Bradespar SA, Mitsui & Co and several Brazilian pension funds are negotiating a new shareholder accord that would give Vale dispersed share ownership - where no major shareholder controls decision making at the company - once the agreement expired in six years time, according to the people, who asked for anonymity since talks are underway. Negotiations could be concluded by late February or early March, these people said.
The current 20-year shareholder accord expires in April. Holding company Bradespar and pension fund Previ proposed the conversion of Vale’s different types of stock into a single common one as the first step towards transforming the mining giant into a company with dispersed share ownership, the first person said.

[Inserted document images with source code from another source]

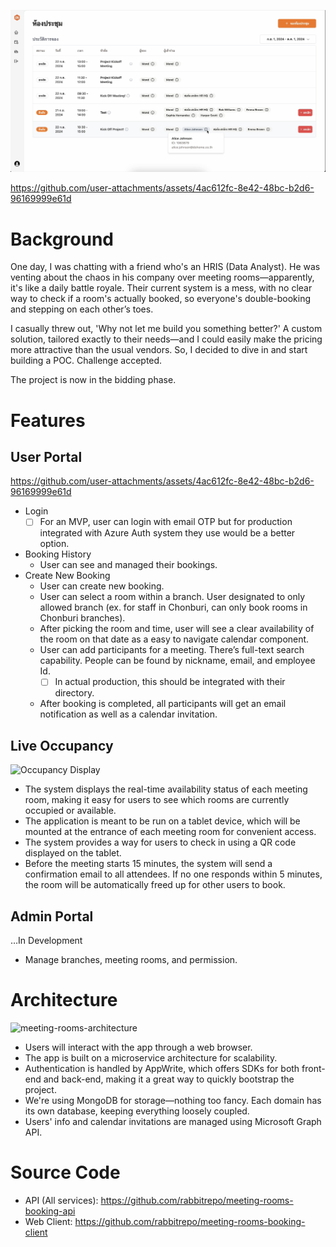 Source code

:![Thumbnail](/demo-thumbnail.png)

https://github.com/user-attachments/assets/4ac612fc-8e42-48bc-b2d6-96169999e61d


# Background

One day, I was chatting with a friend who's an HRIS (Data Analyst). He was venting about the chaos in his company over meeting rooms—apparently, it's like a daily battle royale. Their current system is a mess, with no clear way to check if a room's actually booked, so everyone's double-booking and stepping on each other’s toes.

I casually threw out, 'Why not let me build you something better?' A custom solution, tailored exactly to their needs—and I could easily make the pricing more attractive than the usual vendors. So, I decided to dive in and start building a POC. Challenge accepted.

The project is now in the bidding phase.

# Features

## User Portal

https://github.com/user-attachments/assets/4ac612fc-8e42-48bc-b2d6-96169999e61d

- Login
    - [ ]  For an MVP, user can login with email OTP but for production integrated with Azure Auth system they use would be a better option.
- Booking History
    - User can see and managed their bookings.
- Create New Booking
    - User can create new booking.
    - User can select a room within a branch. User designated to only allowed branch (ex. for staff in Chonburi, can only book rooms in Chonburi branches).
    - After picking the room and time, user will see a clear availability of the room on that date as a easy to navigate calendar component.
    - User can add participants for a meeting. There’s full-text search capability. People can be found by nickname, email, and employee Id.
        - [ ]  In actual production, this should be integrated with their directory.
    - After booking is completed, all participants will get an email notification as well as a calendar invitation.

## Live Occupancy

![Occupancy Display](https://github.com/user-attachments/assets/6110bb16-220f-4c00-b705-f62a07ea6833)

- The system displays the real-time availability status of each meeting room, making it easy for users to see which rooms are currently occupied or available.
- The application is meant to be run on a tablet device, which will be mounted at the entrance of each meeting room for convenient access.
- The system provides a way for users to check in using a QR code displayed on the tablet.
- Before the meeting starts 15 minutes, the system will send a confirmation email to all attendees. If no one responds within 5 minutes, the room will be automatically freed up for other users to book.

## Admin Portal

…In Development

- Manage branches, meeting rooms, and permission.

# Architecture

![meeting-rooms-architecture](https://github.com/user-attachments/assets/92af2400-3808-4e7b-af20-a9d10a350e3c)

- Users will interact with the app through a web browser.
- The app is built on a microservice architecture for scalability. 
- Authentication is handled by AppWrite, which offers SDKs for both front-end and back-end, making it a great way to quickly bootstrap the project.    
- We're using MongoDB for storage—nothing too fancy. Each domain has its own database, keeping everything loosely coupled.
- Users' info and calendar invitations are managed using Microsoft Graph API.

# Source Code
- API (All services): https://github.com/rabbitrepo/meeting-rooms-booking-api
- Web Client: https://github.com/rabbitrepo/meeting-rooms-booking-client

By changing Vale’s corporate structure radically, Bradespar and Previ want to boost the company’s allure to investors. The plan could result in enhanced transparency and limited government meddling - an aspect that weighed down Vale’s stock during President Dilma Rousseff’s five years in office that ended with her impeachment last year.
“The situation is advantageous to the controlling bloc, because the shareholders acknowledge that there is so much value to be captured with this initiative,” said the first person.
If shareholders can agree on the new six-year accord, the plan would be presented to Vale’s board around March and to shareholders briefly after, the people said. It prevents Bradespar and Mitsui from paying a large premium to Previ, Vale’s No. 1 shareholder, to keep sharing decision-making powers, the people said.
So far, there are no ongoing discussions between Vale’s top shareholders to replace Chief Executive Officer Murilo Ferreira, whose term expires halfway through the second quarter, the people said.
One of the people said they may propose that Ferreira, who took the helm of Vale in May 2011, stay on for at least another year.
Vale confirmed in a statement on Thursday morning that a new agreement was under discussion among shareholders, without giving further details. It said the dispersing of share capital was not being discussed at company level.
Preferred shares in Vale fell 2.2 percent on Thursday, subtracting the most points from Brazil’s benchmark Bovespa stock index, after reaching a 38-month high on Wednesday. Common shares in Bradespar fell 3 percent, paring back this year’s gains to 34 percent.
The media offices of Bradespar, owned by Banco Bradesco SA, and Previ did not have an immediate comment. Efforts to speak to Mitsui’s press office outside working hours in Japan were unsuccessful.
The improved corporate governance framework stemming from a new shareholder accord could help Vale’s shares soar, cutting their gap in relation to global mining peers, Banco BTG Pactual analyst Leonardo Correa said in a client note.
The move could unleash up to $18 billion in value for shareholders of the Rio de Janeiro-based miner, he said.
Preferred shares, Vale’s most widely traded class of stock, gained 3.3 percent to 29.44 reais on Wednesday, while common shares added 5 percent to 32.11 reais.
The premium to which common shares trade relative to the preferred ones moved significantly after newspaper Valor Economico reported on the plan on Wednesday.
Other members of the bloc that controls Vale via investment holding company Valepar SA include pension funds Petros Fundação, Funcef and Fundação Cesp, as well as state development bank BNDES.
The strategy would replicate the move that helped put planemaker Embraer SA out of the government’s control in 2006, the people said.
In the case of Embraer, the share conversion was done simultaneously with the scrapping of the planemaker’s shareholder accord, although the government kept a so-called “golden share” that vetoes any type of hostile takeover.